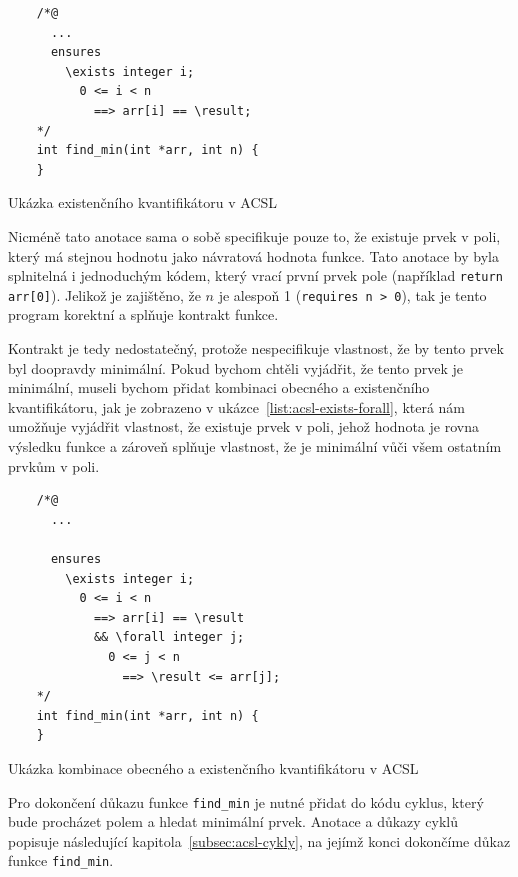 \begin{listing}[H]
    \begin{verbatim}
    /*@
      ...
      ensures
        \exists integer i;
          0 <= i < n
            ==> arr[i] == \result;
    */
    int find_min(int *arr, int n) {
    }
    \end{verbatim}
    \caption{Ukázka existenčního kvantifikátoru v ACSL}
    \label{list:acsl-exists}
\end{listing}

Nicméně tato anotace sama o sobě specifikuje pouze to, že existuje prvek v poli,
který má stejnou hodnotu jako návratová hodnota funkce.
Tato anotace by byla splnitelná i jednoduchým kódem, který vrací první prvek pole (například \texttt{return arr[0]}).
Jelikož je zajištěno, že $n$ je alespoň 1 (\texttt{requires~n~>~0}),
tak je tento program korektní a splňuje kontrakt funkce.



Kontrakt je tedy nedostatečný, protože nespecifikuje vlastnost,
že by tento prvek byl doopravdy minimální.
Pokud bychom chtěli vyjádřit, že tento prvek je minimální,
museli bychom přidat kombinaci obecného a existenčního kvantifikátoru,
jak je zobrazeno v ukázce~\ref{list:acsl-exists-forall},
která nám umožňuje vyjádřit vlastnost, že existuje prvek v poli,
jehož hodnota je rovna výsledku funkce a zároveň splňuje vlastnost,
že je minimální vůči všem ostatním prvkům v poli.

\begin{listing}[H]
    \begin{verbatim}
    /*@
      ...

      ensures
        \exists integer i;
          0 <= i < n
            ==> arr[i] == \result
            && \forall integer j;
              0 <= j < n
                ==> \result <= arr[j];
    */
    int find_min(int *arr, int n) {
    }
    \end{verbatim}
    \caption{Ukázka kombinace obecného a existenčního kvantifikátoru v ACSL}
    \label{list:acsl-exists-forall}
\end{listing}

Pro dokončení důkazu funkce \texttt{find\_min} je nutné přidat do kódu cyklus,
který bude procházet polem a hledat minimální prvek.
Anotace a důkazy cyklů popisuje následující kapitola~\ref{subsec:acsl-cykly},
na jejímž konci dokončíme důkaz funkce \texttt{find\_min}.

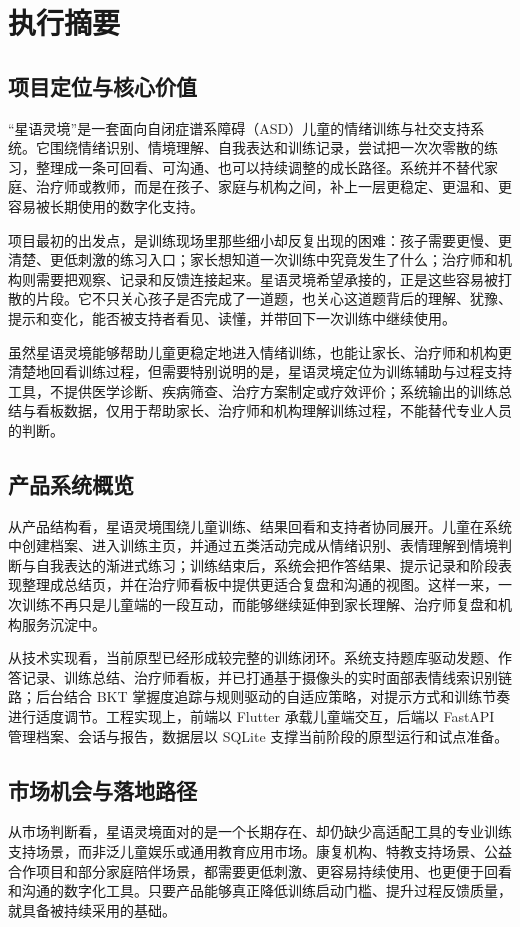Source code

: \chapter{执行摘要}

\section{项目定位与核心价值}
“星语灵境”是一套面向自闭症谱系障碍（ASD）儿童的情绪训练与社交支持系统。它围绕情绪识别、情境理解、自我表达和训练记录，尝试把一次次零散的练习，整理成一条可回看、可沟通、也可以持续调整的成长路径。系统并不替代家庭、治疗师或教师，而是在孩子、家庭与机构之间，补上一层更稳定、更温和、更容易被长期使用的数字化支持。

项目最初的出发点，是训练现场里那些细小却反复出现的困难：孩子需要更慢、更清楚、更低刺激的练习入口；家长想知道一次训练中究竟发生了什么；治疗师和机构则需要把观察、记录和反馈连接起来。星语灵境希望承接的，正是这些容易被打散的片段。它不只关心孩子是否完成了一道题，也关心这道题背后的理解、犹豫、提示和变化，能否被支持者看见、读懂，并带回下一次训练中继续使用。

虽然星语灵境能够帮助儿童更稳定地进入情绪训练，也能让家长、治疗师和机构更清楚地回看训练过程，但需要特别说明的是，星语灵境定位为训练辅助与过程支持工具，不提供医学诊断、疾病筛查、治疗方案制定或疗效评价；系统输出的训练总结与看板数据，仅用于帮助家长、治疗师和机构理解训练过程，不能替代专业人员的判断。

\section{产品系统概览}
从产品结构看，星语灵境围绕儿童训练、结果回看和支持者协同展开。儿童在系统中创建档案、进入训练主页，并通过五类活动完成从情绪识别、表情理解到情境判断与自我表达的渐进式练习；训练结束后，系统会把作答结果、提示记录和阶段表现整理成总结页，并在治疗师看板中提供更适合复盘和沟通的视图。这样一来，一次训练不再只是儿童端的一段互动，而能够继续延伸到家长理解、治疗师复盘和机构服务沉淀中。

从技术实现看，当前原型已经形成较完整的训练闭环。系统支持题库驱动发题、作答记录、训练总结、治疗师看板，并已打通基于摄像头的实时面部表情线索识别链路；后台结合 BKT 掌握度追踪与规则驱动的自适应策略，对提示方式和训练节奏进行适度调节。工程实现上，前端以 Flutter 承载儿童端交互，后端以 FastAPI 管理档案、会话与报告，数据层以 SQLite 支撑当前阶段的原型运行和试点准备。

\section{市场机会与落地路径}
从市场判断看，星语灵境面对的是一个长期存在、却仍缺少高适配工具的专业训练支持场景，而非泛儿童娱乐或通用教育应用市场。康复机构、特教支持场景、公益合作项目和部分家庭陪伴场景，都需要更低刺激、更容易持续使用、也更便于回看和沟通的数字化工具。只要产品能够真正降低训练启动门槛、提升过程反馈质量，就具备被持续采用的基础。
...
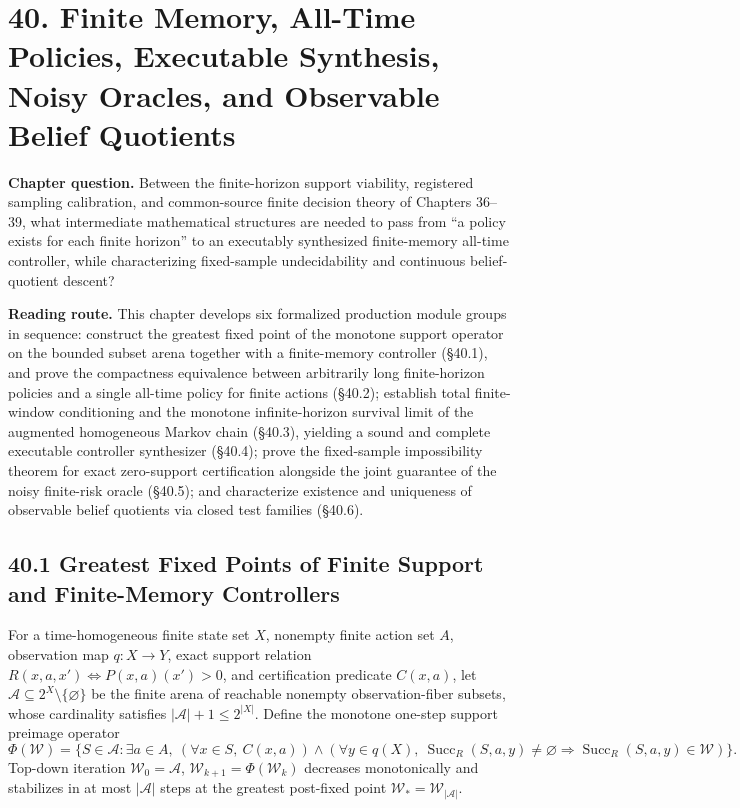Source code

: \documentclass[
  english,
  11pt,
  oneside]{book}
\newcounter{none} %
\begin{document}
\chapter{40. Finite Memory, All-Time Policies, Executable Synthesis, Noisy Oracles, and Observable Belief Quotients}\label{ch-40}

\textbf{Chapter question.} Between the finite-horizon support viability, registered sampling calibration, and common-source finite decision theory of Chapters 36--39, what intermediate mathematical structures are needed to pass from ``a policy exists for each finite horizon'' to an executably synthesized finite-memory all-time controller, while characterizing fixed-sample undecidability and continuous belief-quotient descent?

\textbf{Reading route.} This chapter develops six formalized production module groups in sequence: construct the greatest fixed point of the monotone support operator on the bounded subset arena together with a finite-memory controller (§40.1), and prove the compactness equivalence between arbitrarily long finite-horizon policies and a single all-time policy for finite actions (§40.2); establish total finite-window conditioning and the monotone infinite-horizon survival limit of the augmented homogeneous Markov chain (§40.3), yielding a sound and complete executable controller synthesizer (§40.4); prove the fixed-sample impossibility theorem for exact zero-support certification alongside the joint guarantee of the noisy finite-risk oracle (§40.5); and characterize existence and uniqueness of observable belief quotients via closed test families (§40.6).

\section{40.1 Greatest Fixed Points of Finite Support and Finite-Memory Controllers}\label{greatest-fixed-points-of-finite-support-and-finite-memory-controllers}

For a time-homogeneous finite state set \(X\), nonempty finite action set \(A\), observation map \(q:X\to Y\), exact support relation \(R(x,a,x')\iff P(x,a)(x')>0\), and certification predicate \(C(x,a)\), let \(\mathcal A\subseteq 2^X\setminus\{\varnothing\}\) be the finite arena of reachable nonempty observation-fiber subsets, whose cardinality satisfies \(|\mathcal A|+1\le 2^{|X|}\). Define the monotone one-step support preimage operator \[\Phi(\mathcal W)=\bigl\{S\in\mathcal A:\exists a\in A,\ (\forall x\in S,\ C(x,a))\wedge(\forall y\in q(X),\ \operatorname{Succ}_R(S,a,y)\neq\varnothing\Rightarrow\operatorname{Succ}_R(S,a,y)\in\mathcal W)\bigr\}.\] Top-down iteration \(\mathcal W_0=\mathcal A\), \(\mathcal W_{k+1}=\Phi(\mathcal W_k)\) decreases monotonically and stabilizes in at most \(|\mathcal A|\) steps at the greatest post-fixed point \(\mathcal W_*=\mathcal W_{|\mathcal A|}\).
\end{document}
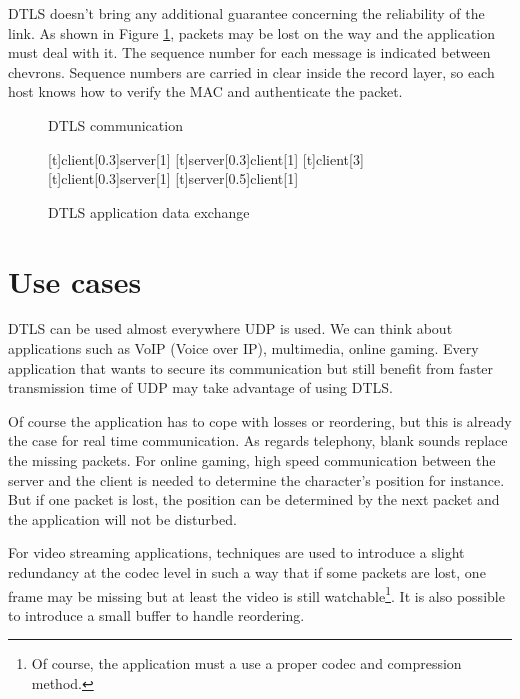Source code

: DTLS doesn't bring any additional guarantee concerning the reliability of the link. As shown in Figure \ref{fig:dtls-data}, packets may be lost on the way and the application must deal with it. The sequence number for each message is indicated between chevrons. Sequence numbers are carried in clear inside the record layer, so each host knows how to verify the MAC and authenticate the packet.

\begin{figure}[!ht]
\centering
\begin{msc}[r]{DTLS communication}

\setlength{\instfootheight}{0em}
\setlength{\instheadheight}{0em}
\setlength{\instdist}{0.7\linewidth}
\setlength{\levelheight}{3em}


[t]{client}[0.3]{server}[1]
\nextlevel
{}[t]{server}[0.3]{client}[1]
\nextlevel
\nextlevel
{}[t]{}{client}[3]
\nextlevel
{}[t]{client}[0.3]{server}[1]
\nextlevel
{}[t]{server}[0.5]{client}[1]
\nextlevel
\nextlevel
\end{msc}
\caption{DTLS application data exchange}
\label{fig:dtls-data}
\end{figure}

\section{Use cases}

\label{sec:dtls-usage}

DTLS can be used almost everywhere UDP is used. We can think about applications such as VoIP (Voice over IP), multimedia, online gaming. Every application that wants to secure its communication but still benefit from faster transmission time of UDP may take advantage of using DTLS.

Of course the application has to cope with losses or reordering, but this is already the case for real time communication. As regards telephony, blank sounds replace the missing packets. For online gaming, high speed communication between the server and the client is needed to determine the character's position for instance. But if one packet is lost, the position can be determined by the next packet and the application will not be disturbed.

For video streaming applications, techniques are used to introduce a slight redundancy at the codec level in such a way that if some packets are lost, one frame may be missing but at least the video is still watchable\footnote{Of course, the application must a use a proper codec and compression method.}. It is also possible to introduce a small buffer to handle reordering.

▶ _Your task_:
Whenever a line in the listing above includes the word "section", return that line.

▶ _Output of the exercise_:
\section{项目定位与核心价值}
\section{产品系统概览}
\section{市场机会与落地路径}
\section{40.1 Greatest Fixed Points of Finite Support and Finite-Memory Controllers}\label{greatest-fixed-points-of-finite-support-and-finite-memory-controllers}
\section{Use cases}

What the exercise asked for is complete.